A A better way of talking about time?

[Dale]

”Energy is S” fixes the coordinate system for which you want the time component of the 4-momentum

Sure, it fixes the coordinate system, but fixing the coordinate system doesn’t make it independent of the coordinate system.

Similarly, the tension in a spring depends on the length. You can fix the length, but that doesn’t make the tension independent of the length.

When you fix the coordinate system, a quantity that is coordinate dependent becomes well-defined, not coordinate-independent. I think you are confounding well-defined with coordinate-independent.

the value of the "energy in coordinate system S" depends on what you pick for coordinate system S.
…
"energy in coordinate system S" is frame independent as well.

Even after your explanation I don’t think this is good. It is certainly confusing, and unnecessarily so.

I am not completely sure which quantity you are referring to by “energy in coordinate system S”. I think it is $e_t \cdot p$, which depends on $t$.

It is well defined and, as you say, can be calculated in any other frame. But none of that removes the fact that the coordinate $t$ is literally right there in the formula and changes when you change coordinates.

 

[Orodruin]

Sure, it fixes the coordinate system, but fixing the coordinate system doesn’t make it independent of the coordinate system.

I never said ”energy” was coordinate system independent. I said ”energy in coordinate system S” is coordinate independent. The latter fixes the system in which energy is to be found. You can find that energy from computations made ising any other coordinate system and it will still be the same energy.

Similarly, the tension in a spring depends on the length. You can fix the length, but that doesn’t make the tension independent of the length.

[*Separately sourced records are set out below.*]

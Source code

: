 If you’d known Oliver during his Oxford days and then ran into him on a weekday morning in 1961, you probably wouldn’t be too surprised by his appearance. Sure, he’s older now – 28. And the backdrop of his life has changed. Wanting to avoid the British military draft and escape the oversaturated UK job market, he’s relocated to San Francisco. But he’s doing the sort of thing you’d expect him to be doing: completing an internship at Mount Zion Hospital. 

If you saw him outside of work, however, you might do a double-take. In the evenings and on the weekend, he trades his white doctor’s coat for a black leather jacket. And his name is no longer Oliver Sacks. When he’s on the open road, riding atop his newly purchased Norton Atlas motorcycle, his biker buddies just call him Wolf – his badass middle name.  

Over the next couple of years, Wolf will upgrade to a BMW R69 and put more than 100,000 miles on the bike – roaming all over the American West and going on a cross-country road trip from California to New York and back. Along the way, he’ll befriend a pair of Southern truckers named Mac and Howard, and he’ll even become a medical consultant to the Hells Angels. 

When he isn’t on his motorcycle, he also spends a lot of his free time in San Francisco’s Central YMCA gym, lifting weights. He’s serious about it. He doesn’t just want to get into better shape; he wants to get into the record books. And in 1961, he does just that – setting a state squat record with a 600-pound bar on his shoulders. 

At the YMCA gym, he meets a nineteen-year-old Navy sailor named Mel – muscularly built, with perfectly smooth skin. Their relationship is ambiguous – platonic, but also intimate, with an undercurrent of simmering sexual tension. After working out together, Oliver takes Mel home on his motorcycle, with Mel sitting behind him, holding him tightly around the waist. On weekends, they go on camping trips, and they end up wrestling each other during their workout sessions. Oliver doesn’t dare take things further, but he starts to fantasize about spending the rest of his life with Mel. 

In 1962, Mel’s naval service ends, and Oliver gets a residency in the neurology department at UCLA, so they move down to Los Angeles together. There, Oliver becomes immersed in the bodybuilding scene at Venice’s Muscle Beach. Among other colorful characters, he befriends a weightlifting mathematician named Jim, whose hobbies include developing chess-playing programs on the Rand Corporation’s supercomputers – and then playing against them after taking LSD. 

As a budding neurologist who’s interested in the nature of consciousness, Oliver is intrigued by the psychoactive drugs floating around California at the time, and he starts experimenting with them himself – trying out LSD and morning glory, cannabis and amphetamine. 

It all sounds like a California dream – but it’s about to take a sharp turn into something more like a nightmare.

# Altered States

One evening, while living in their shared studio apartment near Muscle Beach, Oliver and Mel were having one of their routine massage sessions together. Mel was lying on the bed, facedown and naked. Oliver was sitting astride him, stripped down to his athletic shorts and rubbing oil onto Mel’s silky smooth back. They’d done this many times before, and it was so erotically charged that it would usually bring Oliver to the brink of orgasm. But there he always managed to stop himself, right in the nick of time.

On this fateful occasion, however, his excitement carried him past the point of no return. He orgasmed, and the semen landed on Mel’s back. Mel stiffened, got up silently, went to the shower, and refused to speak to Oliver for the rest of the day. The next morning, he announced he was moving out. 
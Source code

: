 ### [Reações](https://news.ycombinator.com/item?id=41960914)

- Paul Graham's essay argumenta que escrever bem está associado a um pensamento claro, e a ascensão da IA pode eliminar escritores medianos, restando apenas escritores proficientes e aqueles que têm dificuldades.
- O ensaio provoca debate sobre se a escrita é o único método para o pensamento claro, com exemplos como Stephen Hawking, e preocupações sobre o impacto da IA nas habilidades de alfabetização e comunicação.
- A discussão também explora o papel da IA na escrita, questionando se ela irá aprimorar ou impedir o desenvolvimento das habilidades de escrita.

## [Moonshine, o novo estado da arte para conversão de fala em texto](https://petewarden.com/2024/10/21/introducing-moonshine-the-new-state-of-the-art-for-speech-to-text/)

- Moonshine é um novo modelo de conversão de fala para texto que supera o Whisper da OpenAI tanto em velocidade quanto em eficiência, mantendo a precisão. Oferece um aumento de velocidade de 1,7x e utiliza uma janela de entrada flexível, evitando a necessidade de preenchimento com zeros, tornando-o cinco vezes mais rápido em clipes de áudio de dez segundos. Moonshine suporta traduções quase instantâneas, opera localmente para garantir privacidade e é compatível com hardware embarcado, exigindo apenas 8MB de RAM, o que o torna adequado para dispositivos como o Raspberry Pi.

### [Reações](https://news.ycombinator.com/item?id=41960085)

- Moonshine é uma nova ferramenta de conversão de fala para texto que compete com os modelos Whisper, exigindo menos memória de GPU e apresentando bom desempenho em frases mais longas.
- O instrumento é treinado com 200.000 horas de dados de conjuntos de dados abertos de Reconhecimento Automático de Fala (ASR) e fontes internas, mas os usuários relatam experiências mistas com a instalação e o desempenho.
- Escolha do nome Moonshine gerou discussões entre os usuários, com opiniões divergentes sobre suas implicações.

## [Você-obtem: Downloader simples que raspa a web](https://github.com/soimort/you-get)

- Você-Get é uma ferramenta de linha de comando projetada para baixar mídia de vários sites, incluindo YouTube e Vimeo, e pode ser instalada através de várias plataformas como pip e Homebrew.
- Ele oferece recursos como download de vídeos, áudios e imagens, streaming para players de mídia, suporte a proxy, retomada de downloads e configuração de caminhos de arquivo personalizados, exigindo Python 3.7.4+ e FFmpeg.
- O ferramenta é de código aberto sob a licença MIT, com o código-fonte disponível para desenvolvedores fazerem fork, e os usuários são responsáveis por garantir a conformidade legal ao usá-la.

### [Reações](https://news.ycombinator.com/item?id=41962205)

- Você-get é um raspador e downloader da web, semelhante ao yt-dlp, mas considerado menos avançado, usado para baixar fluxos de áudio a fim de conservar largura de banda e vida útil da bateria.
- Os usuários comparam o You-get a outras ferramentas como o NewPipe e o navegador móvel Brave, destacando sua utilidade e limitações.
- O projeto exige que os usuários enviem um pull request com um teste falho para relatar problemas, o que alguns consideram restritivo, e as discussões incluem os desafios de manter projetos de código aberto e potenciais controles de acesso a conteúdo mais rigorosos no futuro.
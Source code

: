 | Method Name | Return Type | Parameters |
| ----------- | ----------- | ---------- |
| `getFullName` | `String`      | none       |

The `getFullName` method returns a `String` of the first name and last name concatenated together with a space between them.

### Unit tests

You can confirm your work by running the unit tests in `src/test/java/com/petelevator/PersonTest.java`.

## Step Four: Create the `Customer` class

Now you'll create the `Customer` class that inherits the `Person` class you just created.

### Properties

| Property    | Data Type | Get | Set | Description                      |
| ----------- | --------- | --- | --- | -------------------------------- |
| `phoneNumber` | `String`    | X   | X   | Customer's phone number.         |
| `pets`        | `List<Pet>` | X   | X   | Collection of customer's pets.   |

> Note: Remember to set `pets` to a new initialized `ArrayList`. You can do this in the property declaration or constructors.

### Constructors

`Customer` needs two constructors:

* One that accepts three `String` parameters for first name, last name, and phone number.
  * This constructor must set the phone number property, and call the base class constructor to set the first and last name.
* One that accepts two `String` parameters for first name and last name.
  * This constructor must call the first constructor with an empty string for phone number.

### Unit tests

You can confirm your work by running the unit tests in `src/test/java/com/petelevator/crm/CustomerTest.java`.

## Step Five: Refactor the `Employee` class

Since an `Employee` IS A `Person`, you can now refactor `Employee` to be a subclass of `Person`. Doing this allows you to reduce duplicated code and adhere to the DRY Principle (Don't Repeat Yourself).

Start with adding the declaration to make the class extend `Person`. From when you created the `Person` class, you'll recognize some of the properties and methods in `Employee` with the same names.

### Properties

Again, I never claimed so.

When you fix the coordinate system, a quantity that is coordinate dependent becomes well-defined, not coordinate-independent. I think you are confounding well-defined with coordinate-independent.

I disagree. If you have a set of basis vectors, the coefficients of any other vector in terms of that basis are scalar quantities. They are literally found by the inmer product of the (dual) basis and the vector. It does not matter whether I compute that inner product using coordinates that are based on the basis or a different coordinate system. However, the coefficients are quite obviously going to depend on the basis you use for expressing the vector.

I am not completely sure which quantity you are referring to by “energy in coordinate system S”. I think it is et⋅p, which depends on t.

Indeed, and t is still a scalar function in any other coordinate system. It just does not have the expression $t = t’$.

It is well defined and, as you say, can be calculated in any other frame. But none of that removes the fact that the coordinate t is literally right there in the formula and changes when you change coordinates.

Yes, t is there, but it is not equal to t’. It is $t = \gamma(t’ + vx’)$. This is just the regular inverse Lorentz transformation.

Obviously $e_t \cdot p$ need not be equal to $e_t’ \cdot p$.

Let us take it back to Euclidean geometry in 2D. Given an orthonormal basis $\{\vec e_i\}$ you can express any vector $\vec v$ as $\vec v = v^1\vec e_1 + v^2 \vec e_2$. The quantities $v^i$ do not depend on whatever coordinates you pick. You can choose to use the Cartesian coordinates based on $\{\vec e_i\}$ or you can use Cartesian coordinates based* on $\{\vec e_i’\}$ (or any other curvilinear or oblique coordinates), the $v^i$ will still be given by $\vec e_i \cdot \vec v$.

* By this we mean that the coordinates of a point $p$ are the $x^i$ in $\vec x = x^i \vec e_i$ with $\vec x$ being the position vector relative to some chosen origin.

 

[Yuras]

You're quibbling over words.

You are missing the whole point. "Mass" and "mass of" are the same physical quantity.

 

[Dale]

I disagree.

Fine, I think we will leave it at this disagreement then. I think you are using “coordinate independent” to mean “well defined”.

I have to say though that I am quite offended at your repeated insinuation that my statements are disingenuous. While I think your wording is confusing and almost guaranteed to produce misunderstandings in students, I wouldn’t attack your character for using it, because I recognize your intentions are good. You should have given me the same courtesy and not implied dishonesty on my part.

 

[Orodruin]

I still disagree with the claim that I am confounding well-defined with invariant. As I have shown, the coefficients of a given basis are expressable in invariant form and it is only when you change the basis - ie, change the coordinate system defining the basis rather that the coordinates you use for calculation (if you even use coordinates) - that the quantity changes.

I am quite offended at your repeated insinuation that my statements are disingenuous

I am sorry to have caused offense. It was not my intention. We will leave it at disagreement.

 

[PeterDonis]

You are missing the whole point. "Mass" and "mass of" are the same physical quantity.

No, they're not. "Mass" is just an unattached word; it has no meaning by itself. "Mass of" has an obvious blank space after it where a specific object whose mass we are interested in gets specified; then it has meaning. You do not appear to grasp this crucial distinction.

 

[Nugatory]

This thread has drifted in a generally unproductive direction so is closed.